Configure a Vault Secret

From your local environment:

export VAULT_ADDR=https://$(oc get route vault --no-headers -o custom-columns=HOST:.spec.host)

Create a simple Vault policy to represent a set of permission to read and write secrets:

vault policy write -tls-skip-verify policy-example policy/policy-example.hcl

Bind this policy to principals that authenticate via the previously configured Kubernetes authentication method. In particular, this example restricts the policy to the service accounts named default and coming from the app namespace:

vault write -tls-skip-verify auth/kubernetes/role/example \
     bound_service_account_names=default \
     bound_service_account_namespaces='app' \
     policies=policy-example \
     ttl=2h

Finally, initialize a sample secret protected by the above policy:

vault write -tls-skip-verify secret/example password=pwd

At this point, you need to install the Mutating Webhook Vault Injector.

Vault Injector

The Vault Injector project code has been forked to make two improvements:

• Upgraded to MutatingWebhookConfiguration v1 API. It is GA from Kubernetes 1.16, which OpenShift 4.3 is based on.
• Changed vault agent RunAsUser:. It has the same default value that the RunAsUser defined in the application container.

Meanwhile, we are working on the upstream project to make it part of the official release.

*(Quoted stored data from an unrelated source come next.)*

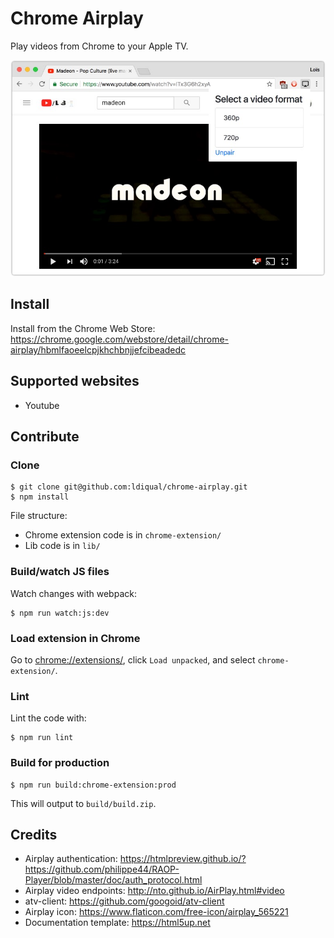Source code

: Chrome Airplay
==============

Play videos from Chrome to your Apple TV.

![](docs/images/screenshot.jpg)

Install
-------

Install from the Chrome Web Store: <https://chrome.google.com/webstore/detail/chrome-airplay/hbmlfaoeelcpjkhchbnjjefcibeadedc>

Supported websites
------------------

 - Youtube

Contribute
----------

### Clone

```
$ git clone git@github.com:ldiqual/chrome-airplay.git
$ npm install
```

File structure:

 - Chrome extension code is in `chrome-extension/`
 - Lib code is in `lib/`

### Build/watch JS files

Watch changes with webpack:

```
$ npm run watch:js:dev
```

### Load extension in Chrome

Go to <chrome://extensions/>, click `Load unpacked`, and select `chrome-extension/`.

### Lint

Lint the code with:

```
$ npm run lint
```

### Build for production

```
$ npm run build:chrome-extension:prod
```

This will output to `build/build.zip`.

Credits
-------

 - Airplay authentication: <https://htmlpreview.github.io/?https://github.com/philippe44/RAOP-Player/blob/master/doc/auth_protocol.html>
 - Airplay video endpoints: <http://nto.github.io/AirPlay.html#video>
 - atv-client: <https://github.com/googoid/atv-client>
 - Airplay icon: <https://www.flaticon.com/free-icon/airplay_565221>
 - Documentation template: <https://html5up.net>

To install the modified Vault Injector:

oc project hashicorp
oc apply -f ./vault/injector/install/

The following Kubernetes components will be created:

• vault-injector ClusterRole
• vault-injector ClusterRoleBinding
• vault-injector ServiceAccount
• vault-injector Deployment
• vault-injector Service
• vault-injector NetworkPolicy
• vault-injector MutatingWebhookConfiguration

Deploy the Application

At this point, you can finally deploy the application.

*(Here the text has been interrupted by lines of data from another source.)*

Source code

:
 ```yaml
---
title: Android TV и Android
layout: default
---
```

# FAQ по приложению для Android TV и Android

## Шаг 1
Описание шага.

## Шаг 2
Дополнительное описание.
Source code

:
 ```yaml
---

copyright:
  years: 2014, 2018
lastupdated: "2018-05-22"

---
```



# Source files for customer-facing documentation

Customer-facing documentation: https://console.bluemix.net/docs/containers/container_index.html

In this example, you are going to use Quarkus, but other runtimes are available within the repository:

oc new-project app

Label the app namespace with vault.hashicorp.com/agent-webhook=enabled to enable the injection:

oc label namespace app vault.hashicorp.com/agent-webhook=enabled

Note: On the MutatingWebhookConfiguration, a namespaceSelector has been added to limit which requests for namespaced resources are intercepted.

Build the application:

oc new-build --name=quarkus-example registry.access.redhat.com/redhat-openjdk-18/openjdk18-openshift~https://github.com/openlab-red/hashicorp-vault-for-openshift --context-dir=/examples/quarkus-example

Deploy the Application:

oc apply -f examples/quarkus-example/quarkus-inject.yaml

Notice how the agent template is automatically applied simply via annotation configuration:

vault.hashicorp.com/agent-inject: 'true'
vault.hashicorp.com/ca-key: |
  '/var/run/secrets/kubernetes.io/serviceaccount/ca-bundle/service-ca.crt'
vault.hashicorp.com/agent-inject-secret-application.properties: secret/example
vault.hashicorp.com/secret-volume-path: /deployments/config
vault.hashicorp.com/agent-inject-template-application.properties: |
  {{- with secret "secret/example" -}}
    secret.example.password = {{ .Data.password }}
  {{- end }}
vault.hashicorp.com/role: example

The /deployments/config will be the shared volume used by the Vault Agent containers for sharing secrets with the other containers in the pod.

Using vault injector and the annotations, you do not need to explicitly define the init and sidecar containers anymore.

Conclusion

In this article, you explored how to enable every application to retrieve secrets from Vault without worrying about how to connect with it.

Applications need to read a file in which the secrets are stored and the nature of the file can be decided by the application, thanks to the agent template functionality.

This application runtime-agnostic approach can enable broader adoption of Vault and help simplify the management of credentials. This is true especially for hybrid cloud deployments, in which Vault can also be used to share secrets between applications deployed in multiple OpenShift clusters as well as applications deployed outside of OpenShift.

Last but not least, if you are wondering how these nice diagrams were made, look at this awesome Open Source project: Diagrams · Diagram as Code.